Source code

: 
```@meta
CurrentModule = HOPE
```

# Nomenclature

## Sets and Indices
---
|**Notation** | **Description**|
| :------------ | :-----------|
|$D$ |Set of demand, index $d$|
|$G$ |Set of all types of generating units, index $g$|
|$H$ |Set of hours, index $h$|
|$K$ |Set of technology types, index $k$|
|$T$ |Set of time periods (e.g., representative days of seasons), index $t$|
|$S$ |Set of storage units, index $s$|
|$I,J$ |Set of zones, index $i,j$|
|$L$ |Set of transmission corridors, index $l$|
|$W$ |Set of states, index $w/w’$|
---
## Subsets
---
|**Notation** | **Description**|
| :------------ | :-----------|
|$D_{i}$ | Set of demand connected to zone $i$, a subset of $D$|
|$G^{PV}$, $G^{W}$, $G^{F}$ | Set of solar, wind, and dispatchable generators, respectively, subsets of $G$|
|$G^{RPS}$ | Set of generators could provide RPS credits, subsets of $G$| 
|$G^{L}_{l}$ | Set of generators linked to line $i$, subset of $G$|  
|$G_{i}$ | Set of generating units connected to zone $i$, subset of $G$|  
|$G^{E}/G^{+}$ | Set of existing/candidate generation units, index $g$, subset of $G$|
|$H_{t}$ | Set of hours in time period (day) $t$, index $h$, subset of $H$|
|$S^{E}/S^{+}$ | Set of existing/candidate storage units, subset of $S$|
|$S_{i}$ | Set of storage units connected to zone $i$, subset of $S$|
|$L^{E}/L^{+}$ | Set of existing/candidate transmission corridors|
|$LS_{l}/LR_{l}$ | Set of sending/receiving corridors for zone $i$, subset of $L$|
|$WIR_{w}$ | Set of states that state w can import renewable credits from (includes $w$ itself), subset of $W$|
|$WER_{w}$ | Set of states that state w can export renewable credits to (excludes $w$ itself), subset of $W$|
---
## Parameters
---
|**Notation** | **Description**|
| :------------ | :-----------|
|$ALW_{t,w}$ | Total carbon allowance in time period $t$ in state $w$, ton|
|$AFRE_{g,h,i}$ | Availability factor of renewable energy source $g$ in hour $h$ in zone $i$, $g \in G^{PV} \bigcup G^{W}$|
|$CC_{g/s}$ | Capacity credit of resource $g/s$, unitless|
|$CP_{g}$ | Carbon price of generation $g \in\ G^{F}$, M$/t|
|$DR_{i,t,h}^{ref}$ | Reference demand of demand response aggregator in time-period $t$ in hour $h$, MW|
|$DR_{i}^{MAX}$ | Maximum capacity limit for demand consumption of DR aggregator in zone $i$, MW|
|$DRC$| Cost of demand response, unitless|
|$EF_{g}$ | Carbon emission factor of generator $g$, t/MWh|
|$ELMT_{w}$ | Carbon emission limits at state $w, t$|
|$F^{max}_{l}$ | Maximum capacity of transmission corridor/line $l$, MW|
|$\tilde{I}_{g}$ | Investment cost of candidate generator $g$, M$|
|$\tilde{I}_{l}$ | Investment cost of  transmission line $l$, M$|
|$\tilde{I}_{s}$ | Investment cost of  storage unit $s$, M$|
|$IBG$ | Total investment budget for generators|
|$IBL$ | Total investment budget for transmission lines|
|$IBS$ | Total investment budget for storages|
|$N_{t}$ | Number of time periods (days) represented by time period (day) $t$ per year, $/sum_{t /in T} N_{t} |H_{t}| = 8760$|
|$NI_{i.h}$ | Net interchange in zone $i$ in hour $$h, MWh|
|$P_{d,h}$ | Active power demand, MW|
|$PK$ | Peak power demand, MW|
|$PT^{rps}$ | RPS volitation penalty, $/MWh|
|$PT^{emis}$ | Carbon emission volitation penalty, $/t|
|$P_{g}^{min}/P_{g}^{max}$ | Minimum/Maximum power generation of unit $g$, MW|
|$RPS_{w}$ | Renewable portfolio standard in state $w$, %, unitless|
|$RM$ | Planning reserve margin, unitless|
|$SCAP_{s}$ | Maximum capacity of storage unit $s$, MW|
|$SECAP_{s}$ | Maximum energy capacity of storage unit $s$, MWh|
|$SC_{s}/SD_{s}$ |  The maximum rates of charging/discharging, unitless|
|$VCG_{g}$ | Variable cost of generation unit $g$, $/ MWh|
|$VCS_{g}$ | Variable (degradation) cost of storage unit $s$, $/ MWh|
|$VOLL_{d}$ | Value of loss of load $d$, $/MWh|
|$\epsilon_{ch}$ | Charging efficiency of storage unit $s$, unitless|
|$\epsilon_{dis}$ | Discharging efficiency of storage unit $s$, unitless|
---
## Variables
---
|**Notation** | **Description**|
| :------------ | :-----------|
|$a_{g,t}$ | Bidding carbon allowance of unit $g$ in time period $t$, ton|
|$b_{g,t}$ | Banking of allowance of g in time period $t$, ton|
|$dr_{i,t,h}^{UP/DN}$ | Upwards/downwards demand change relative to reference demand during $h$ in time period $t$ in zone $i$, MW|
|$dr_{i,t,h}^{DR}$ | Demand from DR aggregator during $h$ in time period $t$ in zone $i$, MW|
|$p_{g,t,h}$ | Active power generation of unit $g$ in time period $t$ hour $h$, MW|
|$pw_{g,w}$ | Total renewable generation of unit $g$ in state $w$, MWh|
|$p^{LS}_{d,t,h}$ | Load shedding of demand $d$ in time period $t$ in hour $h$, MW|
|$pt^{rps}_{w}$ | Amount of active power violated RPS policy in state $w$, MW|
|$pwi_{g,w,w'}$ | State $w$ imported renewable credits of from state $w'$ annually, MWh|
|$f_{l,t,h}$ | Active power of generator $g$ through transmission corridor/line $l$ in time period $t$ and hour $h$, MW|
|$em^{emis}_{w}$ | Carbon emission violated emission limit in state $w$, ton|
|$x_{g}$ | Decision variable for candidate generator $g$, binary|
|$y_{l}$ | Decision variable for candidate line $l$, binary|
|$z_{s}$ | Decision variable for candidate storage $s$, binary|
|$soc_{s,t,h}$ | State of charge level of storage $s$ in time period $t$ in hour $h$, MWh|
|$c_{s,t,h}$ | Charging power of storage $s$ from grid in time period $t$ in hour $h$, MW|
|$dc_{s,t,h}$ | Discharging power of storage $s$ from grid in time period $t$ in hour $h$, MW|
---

◆ **PROBLEM TO WORK ON**
Repeat word for word the lines running from the line containing "Discharging power of" to the end of the entries above, inclusive.

◆ **RESPONSE TO THIS TASK**
|$dc_{s,t,h}$ | Discharging power of storage $s$ from grid in time period $t$ in hour $h$, MW|
---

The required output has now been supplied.